The earliest images were solitary and instinctive—self-portraits made while shadowboxing. They were instinctive. At the time, there was no desire to perform, only a need to understand. When words failed, the image became a container for something difficult to articulate. The act of making was less about producing a photograph and more about visualising emotion in real time—as if to trace what could not be spoken. Photography offered a space not to document reality, but to make sense of it—especially when reality felt like it was dissolving from within. As the process evolved, the focus shifted from personal catharsis to a broader exploration. The photographs now hold dualities: movement and stillness, control and chaos, the seen and the suggested. At their core lies a question that photography has always wrestled with—its claim to truth. The body, fixed in space and time, grounds the work in the real. The soul, by contrast, is inferred through abstraction—through motion blur, light spill, chemical drift. The relationship between the two becomes a metaphor for photography itself: the desire to capture reality and the inevitable presence of the human hand, which transforms it into something else. Each image begins with a reference—Rodin’s The Kiss, a detail from a painting, a fleeting posture observed in passing. From this origin point, movement is imagined, not in a linear sense but through intuition.The frame is built through disruption—timing, choreography, and experimentation with flash, shutter, and light. There is only so much that can be controlled. Often, it feels as though the work arrives of its own accord.
What follows is a slow unearthing. Processing the film, scanning the negative, and working through post-production becomes an act of subtraction. As Hido (2014) suggests, editing is a form of painting—where the emotional content of an image is uncovered rather than imposed. The final image is never a replica of its beginning; it is a forged object, shaped by method and chance. Emotion, while present from the beginning, continues to unfold throughout the making. At times it surges through the composition; at others it lingers in the quieter spaces between limbs, blurs, and textures. It is not worn on the surface but embedded in the image’s structure—woven through process, fracture, rhythm. The soul is not depicted; it is implied, arriving not through clarity but through resonance.

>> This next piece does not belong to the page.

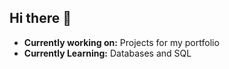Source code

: ## Hi there 👋

- **Currently working on:** Projects for my portfolio
- **Currently Learning:** Databases and SQL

The work is open by design. Referencing the ambiguity of Rorschach charts, each image invites interpretation. What the viewer brings to it—the symbols they find, the emotions they project—becomes part of the piece. The intention is not to tell, but to ask. Resonance moves across three intersecting layers. First, the relationship between body and soul, mirrored through photography’s own duality—truth and transformation. Second, the emotional substance of the work, drawn from lived experience and felt into form. And third, the perceptual space where meaning is not fixed, but formed through looking.